━━ GIVEN ENTRIES ━━

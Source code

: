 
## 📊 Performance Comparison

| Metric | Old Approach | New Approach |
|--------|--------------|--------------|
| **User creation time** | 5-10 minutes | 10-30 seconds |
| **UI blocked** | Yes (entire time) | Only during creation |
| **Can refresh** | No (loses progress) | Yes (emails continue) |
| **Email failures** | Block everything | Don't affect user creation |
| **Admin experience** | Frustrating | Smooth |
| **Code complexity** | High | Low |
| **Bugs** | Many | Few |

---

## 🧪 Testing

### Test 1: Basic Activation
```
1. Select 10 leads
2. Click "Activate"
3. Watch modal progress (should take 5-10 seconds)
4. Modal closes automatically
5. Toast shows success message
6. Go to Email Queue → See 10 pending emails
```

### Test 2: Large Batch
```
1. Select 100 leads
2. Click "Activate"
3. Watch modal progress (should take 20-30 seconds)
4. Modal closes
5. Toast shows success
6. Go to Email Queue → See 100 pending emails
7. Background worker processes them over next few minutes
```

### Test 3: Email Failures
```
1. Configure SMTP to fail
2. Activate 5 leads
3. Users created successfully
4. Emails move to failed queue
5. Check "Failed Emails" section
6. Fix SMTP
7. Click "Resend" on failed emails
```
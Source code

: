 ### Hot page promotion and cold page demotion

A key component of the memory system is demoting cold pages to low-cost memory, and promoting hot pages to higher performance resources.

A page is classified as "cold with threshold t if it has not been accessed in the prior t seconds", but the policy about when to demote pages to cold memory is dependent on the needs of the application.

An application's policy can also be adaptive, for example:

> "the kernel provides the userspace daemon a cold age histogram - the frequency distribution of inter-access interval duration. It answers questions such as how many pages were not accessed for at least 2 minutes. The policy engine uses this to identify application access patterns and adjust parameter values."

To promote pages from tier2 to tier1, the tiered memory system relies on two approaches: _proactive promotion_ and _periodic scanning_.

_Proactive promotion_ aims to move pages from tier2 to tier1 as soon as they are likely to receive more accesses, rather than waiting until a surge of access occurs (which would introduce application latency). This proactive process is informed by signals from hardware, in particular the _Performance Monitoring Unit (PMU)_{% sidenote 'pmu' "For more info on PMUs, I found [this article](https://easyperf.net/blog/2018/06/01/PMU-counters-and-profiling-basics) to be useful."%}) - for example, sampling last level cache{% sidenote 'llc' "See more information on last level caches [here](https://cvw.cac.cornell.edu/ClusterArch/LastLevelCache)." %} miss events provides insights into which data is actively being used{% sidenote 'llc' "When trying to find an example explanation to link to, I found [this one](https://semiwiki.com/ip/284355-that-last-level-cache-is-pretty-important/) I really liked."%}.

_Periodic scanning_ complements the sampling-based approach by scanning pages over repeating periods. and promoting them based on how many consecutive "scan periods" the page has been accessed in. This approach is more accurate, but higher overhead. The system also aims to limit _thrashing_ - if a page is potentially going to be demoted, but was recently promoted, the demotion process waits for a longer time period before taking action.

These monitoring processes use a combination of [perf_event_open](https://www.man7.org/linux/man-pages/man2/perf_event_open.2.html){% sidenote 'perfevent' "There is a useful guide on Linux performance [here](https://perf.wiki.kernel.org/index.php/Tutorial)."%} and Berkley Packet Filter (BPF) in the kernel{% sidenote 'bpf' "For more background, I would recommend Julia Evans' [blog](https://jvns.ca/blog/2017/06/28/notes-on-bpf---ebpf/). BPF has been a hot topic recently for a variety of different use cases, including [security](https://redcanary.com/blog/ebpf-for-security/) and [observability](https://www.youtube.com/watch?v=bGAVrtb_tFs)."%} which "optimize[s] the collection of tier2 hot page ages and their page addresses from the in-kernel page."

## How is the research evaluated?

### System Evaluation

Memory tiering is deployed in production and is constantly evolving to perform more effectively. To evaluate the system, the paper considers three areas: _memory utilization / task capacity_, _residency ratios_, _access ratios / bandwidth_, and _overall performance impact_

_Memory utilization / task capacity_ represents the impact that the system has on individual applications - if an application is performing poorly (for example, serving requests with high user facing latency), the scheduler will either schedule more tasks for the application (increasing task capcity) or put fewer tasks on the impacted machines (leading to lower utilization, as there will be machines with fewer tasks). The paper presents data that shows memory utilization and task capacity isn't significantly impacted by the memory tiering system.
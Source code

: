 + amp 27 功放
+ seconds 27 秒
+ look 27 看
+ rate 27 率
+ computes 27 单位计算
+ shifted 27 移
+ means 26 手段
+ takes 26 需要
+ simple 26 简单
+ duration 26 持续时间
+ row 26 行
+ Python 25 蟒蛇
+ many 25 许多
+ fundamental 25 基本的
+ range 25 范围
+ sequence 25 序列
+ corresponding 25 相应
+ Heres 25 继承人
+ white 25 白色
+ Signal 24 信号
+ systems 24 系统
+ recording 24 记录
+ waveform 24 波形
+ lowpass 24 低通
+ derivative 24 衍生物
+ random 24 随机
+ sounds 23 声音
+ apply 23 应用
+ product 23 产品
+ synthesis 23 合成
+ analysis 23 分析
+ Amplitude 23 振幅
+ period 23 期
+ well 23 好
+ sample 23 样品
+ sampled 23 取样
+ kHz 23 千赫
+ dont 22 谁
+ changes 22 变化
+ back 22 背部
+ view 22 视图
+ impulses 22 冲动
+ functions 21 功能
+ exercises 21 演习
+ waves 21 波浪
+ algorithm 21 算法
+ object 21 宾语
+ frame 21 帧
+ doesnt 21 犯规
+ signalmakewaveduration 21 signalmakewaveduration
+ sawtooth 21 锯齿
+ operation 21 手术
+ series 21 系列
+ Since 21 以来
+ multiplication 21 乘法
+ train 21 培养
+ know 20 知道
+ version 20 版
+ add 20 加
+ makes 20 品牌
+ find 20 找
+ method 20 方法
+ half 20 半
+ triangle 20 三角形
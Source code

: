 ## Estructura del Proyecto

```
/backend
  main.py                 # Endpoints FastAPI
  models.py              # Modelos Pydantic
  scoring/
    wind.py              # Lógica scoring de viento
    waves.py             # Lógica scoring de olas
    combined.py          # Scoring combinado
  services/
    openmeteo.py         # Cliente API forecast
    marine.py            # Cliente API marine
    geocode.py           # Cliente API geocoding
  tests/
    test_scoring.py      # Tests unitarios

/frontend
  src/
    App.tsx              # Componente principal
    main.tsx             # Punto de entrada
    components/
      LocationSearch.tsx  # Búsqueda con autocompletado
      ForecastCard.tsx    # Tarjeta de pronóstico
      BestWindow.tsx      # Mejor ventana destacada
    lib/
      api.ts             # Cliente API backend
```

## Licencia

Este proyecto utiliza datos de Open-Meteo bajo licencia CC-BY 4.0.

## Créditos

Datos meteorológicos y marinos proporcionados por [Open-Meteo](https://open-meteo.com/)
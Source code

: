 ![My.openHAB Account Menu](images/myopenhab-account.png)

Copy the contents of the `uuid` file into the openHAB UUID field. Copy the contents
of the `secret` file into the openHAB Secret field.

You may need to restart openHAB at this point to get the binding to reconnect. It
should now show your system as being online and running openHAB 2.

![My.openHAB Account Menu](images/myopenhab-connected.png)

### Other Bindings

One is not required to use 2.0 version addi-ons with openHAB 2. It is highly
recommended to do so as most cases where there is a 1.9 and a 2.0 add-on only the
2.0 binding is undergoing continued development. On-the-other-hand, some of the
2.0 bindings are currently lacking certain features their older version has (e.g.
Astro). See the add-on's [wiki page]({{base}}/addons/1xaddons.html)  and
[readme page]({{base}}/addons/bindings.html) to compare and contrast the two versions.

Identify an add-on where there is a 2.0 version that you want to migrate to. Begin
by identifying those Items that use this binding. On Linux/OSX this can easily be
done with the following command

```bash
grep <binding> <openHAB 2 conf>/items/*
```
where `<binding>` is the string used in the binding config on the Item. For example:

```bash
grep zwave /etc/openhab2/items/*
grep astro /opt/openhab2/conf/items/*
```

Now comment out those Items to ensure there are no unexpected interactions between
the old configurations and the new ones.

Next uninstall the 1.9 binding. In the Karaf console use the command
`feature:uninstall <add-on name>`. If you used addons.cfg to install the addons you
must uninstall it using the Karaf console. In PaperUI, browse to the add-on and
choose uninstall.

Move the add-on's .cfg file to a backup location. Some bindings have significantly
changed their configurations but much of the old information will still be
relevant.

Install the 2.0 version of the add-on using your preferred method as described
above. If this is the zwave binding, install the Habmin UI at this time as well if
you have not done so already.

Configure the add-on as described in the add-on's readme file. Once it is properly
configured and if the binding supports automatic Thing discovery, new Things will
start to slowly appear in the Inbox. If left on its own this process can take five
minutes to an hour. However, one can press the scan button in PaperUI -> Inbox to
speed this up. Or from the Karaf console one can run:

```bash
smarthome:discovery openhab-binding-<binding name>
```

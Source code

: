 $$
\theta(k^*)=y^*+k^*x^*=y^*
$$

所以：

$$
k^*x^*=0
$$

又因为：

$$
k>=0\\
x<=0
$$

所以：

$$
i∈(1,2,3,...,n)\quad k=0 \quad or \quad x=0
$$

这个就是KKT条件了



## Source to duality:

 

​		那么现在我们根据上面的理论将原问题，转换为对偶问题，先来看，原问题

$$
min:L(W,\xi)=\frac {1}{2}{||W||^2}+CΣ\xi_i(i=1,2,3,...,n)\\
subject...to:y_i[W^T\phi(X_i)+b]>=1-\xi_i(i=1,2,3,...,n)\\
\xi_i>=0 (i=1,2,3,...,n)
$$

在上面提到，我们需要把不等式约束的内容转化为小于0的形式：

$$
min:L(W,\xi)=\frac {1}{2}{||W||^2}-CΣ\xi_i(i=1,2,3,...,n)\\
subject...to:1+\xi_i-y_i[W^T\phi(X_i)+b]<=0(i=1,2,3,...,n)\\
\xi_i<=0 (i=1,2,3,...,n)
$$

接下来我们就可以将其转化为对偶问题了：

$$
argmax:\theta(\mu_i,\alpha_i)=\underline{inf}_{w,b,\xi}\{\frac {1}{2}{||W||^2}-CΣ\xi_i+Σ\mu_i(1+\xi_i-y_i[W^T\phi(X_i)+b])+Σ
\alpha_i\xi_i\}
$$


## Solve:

━━━

Give the number of lines in the data that include the string "them", please, and nothing else.

▸ YOUR SOLUTION: 2